* Task goal: In your copy, reproduce each entry exactly and include no picture.

[Dataset entries]
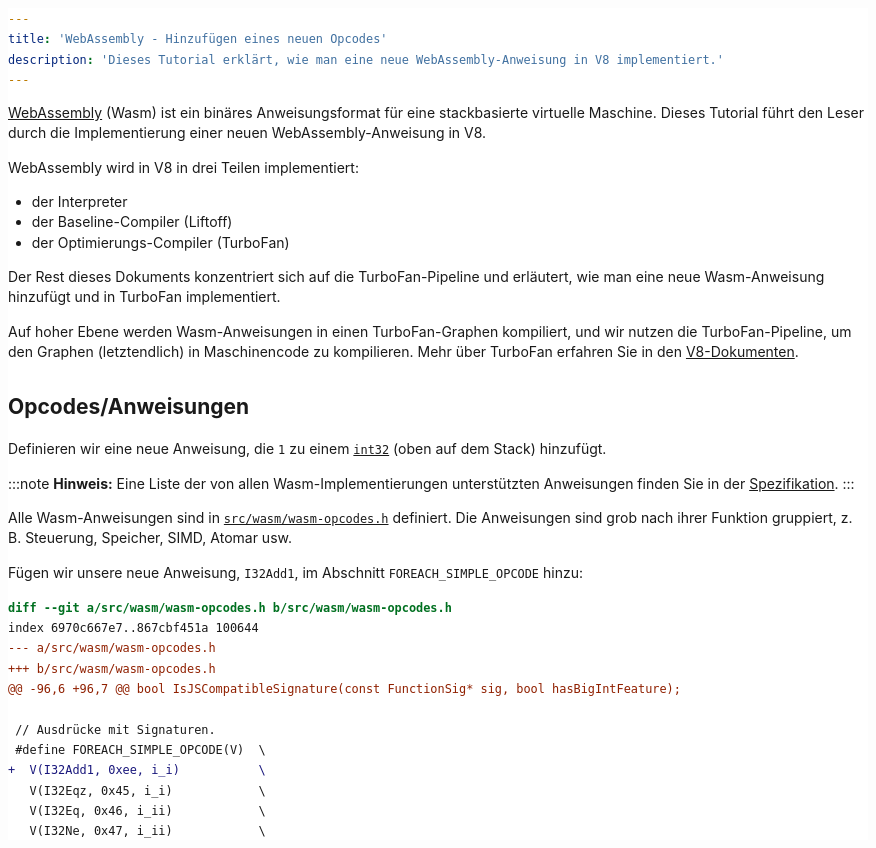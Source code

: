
 ```yaml
---
title: 'WebAssembly - Hinzufügen eines neuen Opcodes'
description: 'Dieses Tutorial erklärt, wie man eine neue WebAssembly-Anweisung in V8 implementiert.'
---
```

[WebAssembly](https://webassembly.org/) (Wasm) ist ein binäres Anweisungsformat für eine stackbasierte virtuelle Maschine. Dieses Tutorial führt den Leser durch die Implementierung einer neuen WebAssembly-Anweisung in V8.

WebAssembly wird in V8 in drei Teilen implementiert:

- der Interpreter
- der Baseline-Compiler (Liftoff)
- der Optimierungs-Compiler (TurboFan)

Der Rest dieses Dokuments konzentriert sich auf die TurboFan-Pipeline und erläutert, wie man eine neue Wasm-Anweisung hinzufügt und in TurboFan implementiert.

Auf hoher Ebene werden Wasm-Anweisungen in einen TurboFan-Graphen kompiliert, und wir nutzen die TurboFan-Pipeline, um den Graphen (letztendlich) in Maschinencode zu kompilieren. Mehr über TurboFan erfahren Sie in den [V8-Dokumenten](/docs/turbofan).

## Opcodes/Anweisungen

Definieren wir eine neue Anweisung, die `1` zu einem [`int32`](https://webassembly.github.io/spec/core/syntax/types.html#syntax-valtype) (oben auf dem Stack) hinzufügt.

:::note
**Hinweis:** Eine Liste der von allen Wasm-Implementierungen unterstützten Anweisungen finden Sie in der [Spezifikation](https://webassembly.github.io/spec/core/appendix/index-instructions.html).
:::

Alle Wasm-Anweisungen sind in [`src/wasm/wasm-opcodes.h`](https://cs.chromium.org/chromium/src/v8/src/wasm/wasm-opcodes.h) definiert. Die Anweisungen sind grob nach ihrer Funktion gruppiert, z. B. Steuerung, Speicher, SIMD, Atomar usw.

Fügen wir unsere neue Anweisung, `I32Add1`, im Abschnitt `FOREACH_SIMPLE_OPCODE` hinzu:

```diff
diff --git a/src/wasm/wasm-opcodes.h b/src/wasm/wasm-opcodes.h
index 6970c667e7..867cbf451a 100644
--- a/src/wasm/wasm-opcodes.h
+++ b/src/wasm/wasm-opcodes.h
@@ -96,6 +96,7 @@ bool IsJSCompatibleSignature(const FunctionSig* sig, bool hasBigIntFeature);

 // Ausdrücke mit Signaturen.
 #define FOREACH_SIMPLE_OPCODE(V)  \
+  V(I32Add1, 0xee, i_i)           \
   V(I32Eqz, 0x45, i_i)            \
   V(I32Eq, 0x46, i_ii)            \
   V(I32Ne, 0x47, i_ii)            \
```
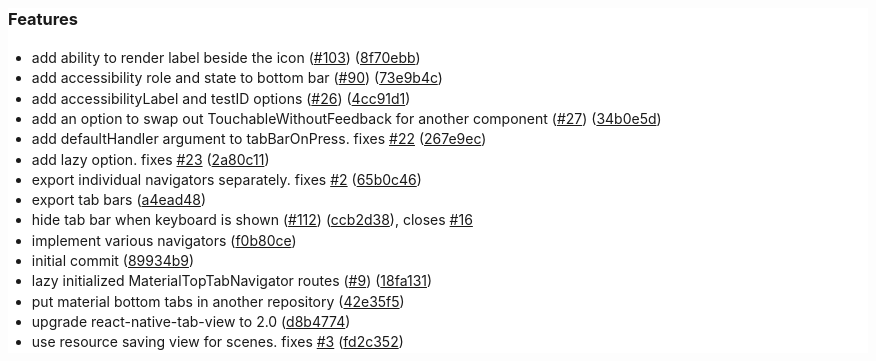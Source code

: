 
### Features

* add ability to render label beside the icon ([#103](https://github.com/react-navigation/navigation-ex/issues/103)) ([8f70ebb](https://github.com/react-navigation/navigation-ex/commit/8f70ebb))
* add accessibility role and state to bottom bar ([#90](https://github.com/react-navigation/navigation-ex/issues/90)) ([73e9b4c](https://github.com/react-navigation/navigation-ex/commit/73e9b4c))
* add accessibilityLabel and testID options ([#26](https://github.com/react-navigation/navigation-ex/issues/26)) ([4cc91d1](https://github.com/react-navigation/navigation-ex/commit/4cc91d1))
* add an option to swap out TouchableWithoutFeedback for another component ([#27](https://github.com/react-navigation/navigation-ex/issues/27)) ([34b0e5d](https://github.com/react-navigation/navigation-ex/commit/34b0e5d))
* add defaultHandler argument to tabBarOnPress. fixes [#22](https://github.com/react-navigation/navigation-ex/issues/22) ([267e9ec](https://github.com/react-navigation/navigation-ex/commit/267e9ec))
* add lazy option. fixes [#23](https://github.com/react-navigation/navigation-ex/issues/23) ([2a80c11](https://github.com/react-navigation/navigation-ex/commit/2a80c11))
* export individual navigators separately. fixes [#2](https://github.com/react-navigation/navigation-ex/issues/2) ([65b0c46](https://github.com/react-navigation/navigation-ex/commit/65b0c46))
* export tab bars ([a4ead48](https://github.com/react-navigation/navigation-ex/commit/a4ead48))
* hide tab bar when keyboard is shown ([#112](https://github.com/react-navigation/navigation-ex/issues/112)) ([ccb2d38](https://github.com/react-navigation/navigation-ex/commit/ccb2d38)), closes [#16](https://github.com/react-navigation/navigation-ex/issues/16)
* implement various navigators ([f0b80ce](https://github.com/react-navigation/navigation-ex/commit/f0b80ce))
* initial commit ([89934b9](https://github.com/react-navigation/navigation-ex/commit/89934b9))
* lazy initialized MaterialTopTabNavigator routes ([#9](https://github.com/react-navigation/navigation-ex/issues/9)) ([18fa131](https://github.com/react-navigation/navigation-ex/commit/18fa131))
* put material bottom tabs in another repository ([42e35f5](https://github.com/react-navigation/navigation-ex/commit/42e35f5))
* upgrade react-native-tab-view to 2.0 ([d8b4774](https://github.com/react-navigation/navigation-ex/commit/d8b4774))
* use resource saving view for scenes. fixes [#3](https://github.com/react-navigation/navigation-ex/issues/3) ([fd2c352](https://github.com/react-navigation/navigation-ex/commit/fd2c352))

* Output for this task:
Source code

:
 ```yaml
---
title: 'WebAssembly - Hinzufügen eines neuen Opcodes'
description: 'Dieses Tutorial erklärt, wie man eine neue WebAssembly-Anweisung in V8 implementiert.'
---
```

[WebAssembly](https://webassembly.org/) (Wasm) ist ein binäres Anweisungsformat für eine stackbasierte virtuelle Maschine. Dieses Tutorial führt den Leser durch die Implementierung einer neuen WebAssembly-Anweisung in V8.

WebAssembly wird in V8 in drei Teilen implementiert:

- der Interpreter
- der Baseline-Compiler (Liftoff)
- der Optimierungs-Compiler (TurboFan)

Der Rest dieses Dokuments konzentriert sich auf die TurboFan-Pipeline und erläutert, wie man eine neue Wasm-Anweisung hinzufügt und in TurboFan implementiert.

Auf hoher Ebene werden Wasm-Anweisungen in einen TurboFan-Graphen kompiliert, und wir nutzen die TurboFan-Pipeline, um den Graphen (letztendlich) in Maschinencode zu kompilieren. Mehr über TurboFan erfahren Sie in den [V8-Dokumenten](/docs/turbofan).

## Opcodes/Anweisungen

Definieren wir eine neue Anweisung, die `1` zu einem [`int32`](https://webassembly.github.io/spec/core/syntax/types.html#syntax-valtype) (oben auf dem Stack) hinzufügt.

:::note
**Hinweis:** Eine Liste der von allen Wasm-Implementierungen unterstützten Anweisungen finden Sie in der [Spezifikation](https://webassembly.github.io/spec/core/appendix/index-instructions.html).
:::

Alle Wasm-Anweisungen sind in [`src/wasm/wasm-opcodes.h`](https://cs.chromium.org/chromium/src/v8/src/wasm/wasm-opcodes.h) definiert. Die Anweisungen sind grob nach ihrer Funktion gruppiert, z. B. Steuerung, Speicher, SIMD, Atomar usw.

Fügen wir unsere neue Anweisung, `I32Add1`, im Abschnitt `FOREACH_SIMPLE_OPCODE` hinzu:

```diff
diff --git a/src/wasm/wasm-opcodes.h b/src/wasm/wasm-opcodes.h
index 6970c667e7..867cbf451a 100644
--- a/src/wasm/wasm-opcodes.h
+++ b/src/wasm/wasm-opcodes.h
@@ -96,6 +96,7 @@ bool IsJSCompatibleSignature(const FunctionSig* sig, bool hasBigIntFeature);

 // Ausdrücke mit Signaturen.
 #define FOREACH_SIMPLE_OPCODE(V)  \
+  V(I32Add1, 0xee, i_i)           \
   V(I32Eqz, 0x45, i_i)            \
   V(I32Eq, 0x46, i_ii)            \
   V(I32Ne, 0x47, i_ii)            \
```
Source code

: 
### Features

* add ability to render label beside the icon ([#103](https://github.com/react-navigation/navigation-ex/issues/103)) ([8f70ebb](https://github.com/react-navigation/navigation-ex/commit/8f70ebb))
* add accessibility role and state to bottom bar ([#90](https://github.com/react-navigation/navigation-ex/issues/90)) ([73e9b4c](https://github.com/react-navigation/navigation-ex/commit/73e9b4c))
* add accessibilityLabel and testID options ([#26](https://github.com/react-navigation/navigation-ex/issues/26)) ([4cc91d1](https://github.com/react-navigation/navigation-ex/commit/4cc91d1))
* add an option to swap out TouchableWithoutFeedback for another component ([#27](https://github.com/react-navigation/navigation-ex/issues/27)) ([34b0e5d](https://github.com/react-navigation/navigation-ex/commit/34b0e5d))
* add defaultHandler argument to tabBarOnPress. fixes [#22](https://github.com/react-navigation/navigation-ex/issues/22) ([267e9ec](https://github.com/react-navigation/navigation-ex/commit/267e9ec))
* add lazy option. fixes [#23](https://github.com/react-navigation/navigation-ex/issues/23) ([2a80c11](https://github.com/react-navigation/navigation-ex/commit/2a80c11))
* export individual navigators separately. fixes [#2](https://github.com/react-navigation/navigation-ex/issues/2) ([65b0c46](https://github.com/react-navigation/navigation-ex/commit/65b0c46))
* export tab bars ([a4ead48](https://github.com/react-navigation/navigation-ex/commit/a4ead48))
* hide tab bar when keyboard is shown ([#112](https://github.com/react-navigation/navigation-ex/issues/112)) ([ccb2d38](https://github.com/react-navigation/navigation-ex/commit/ccb2d38)), closes [#16](https://github.com/react-navigation/navigation-ex/issues/16)
* implement various navigators ([f0b80ce](https://github.com/react-navigation/navigation-ex/commit/f0b80ce))
* initial commit ([89934b9](https://github.com/react-navigation/navigation-ex/commit/89934b9))
* lazy initialized MaterialTopTabNavigator routes ([#9](https://github.com/react-navigation/navigation-ex/issues/9)) ([18fa131](https://github.com/react-navigation/navigation-ex/commit/18fa131))
* put material bottom tabs in another repository ([42e35f5](https://github.com/react-navigation/navigation-ex/commit/42e35f5))
* upgrade react-native-tab-view to 2.0 ([d8b4774](https://github.com/react-navigation/navigation-ex/commit/d8b4774))
* use resource saving view for scenes. fixes [#3](https://github.com/react-navigation/navigation-ex/issues/3) ([fd2c352](https://github.com/react-navigation/navigation-ex/commit/fd2c352))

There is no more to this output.